- Your task -
Look through the listing for the word "hooks". Copy each line that has it.

- Dataset -
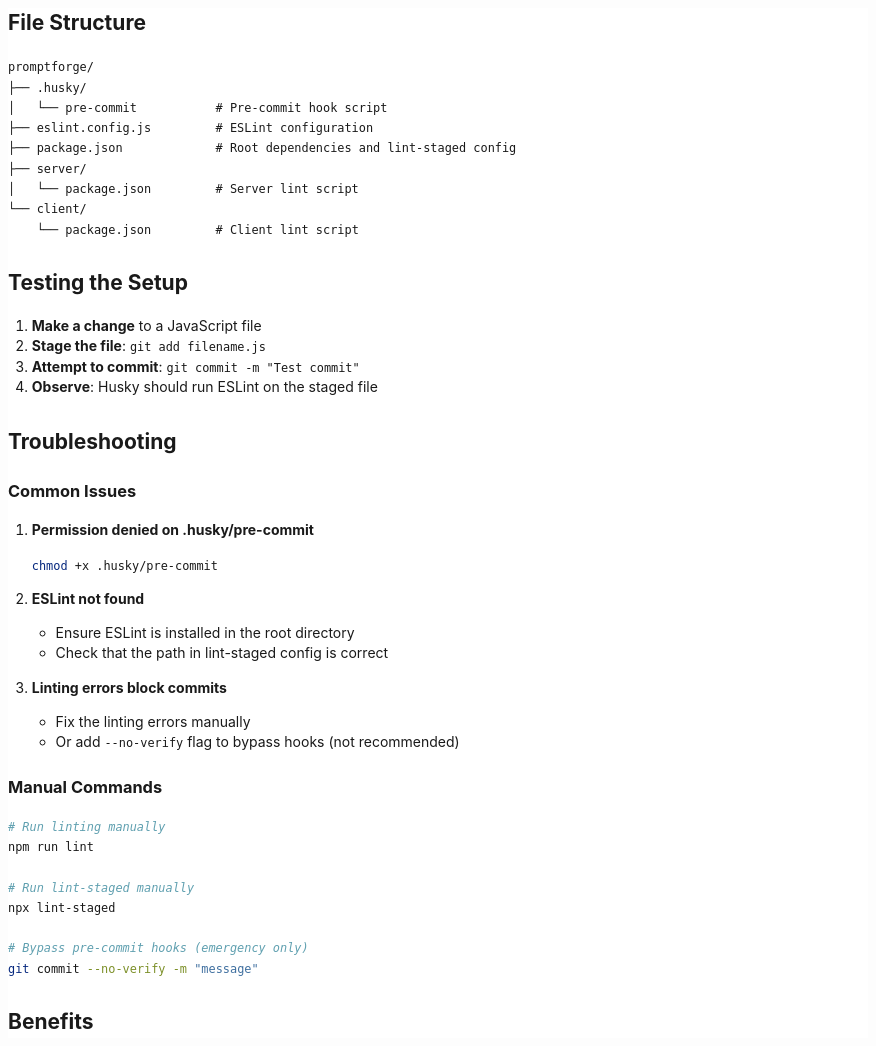 ## File Structure

```
promptforge/
├── .husky/
│   └── pre-commit           # Pre-commit hook script
├── eslint.config.js         # ESLint configuration
├── package.json             # Root dependencies and lint-staged config
├── server/
│   └── package.json         # Server lint script
└── client/
    └── package.json         # Client lint script
```

## Testing the Setup

1. **Make a change** to a JavaScript file
2. **Stage the file**: `git add filename.js`
3. **Attempt to commit**: `git commit -m "Test commit"`
4. **Observe**: Husky should run ESLint on the staged file

## Troubleshooting

### Common Issues

1. **Permission denied on .husky/pre-commit**
   ```bash
   chmod +x .husky/pre-commit
   ```

2. **ESLint not found**
   - Ensure ESLint is installed in the root directory
   - Check that the path in lint-staged config is correct

3. **Linting errors block commits**
   - Fix the linting errors manually
   - Or add `--no-verify` flag to bypass hooks (not recommended)

### Manual Commands

```bash
# Run linting manually
npm run lint

# Run lint-staged manually
npx lint-staged

# Bypass pre-commit hooks (emergency only)
git commit --no-verify -m "message"
```

## Benefits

- Reply to the exercise -
   - Or add `--no-verify` flag to bypass hooks (not recommended)
# Bypass pre-commit hooks (emergency only)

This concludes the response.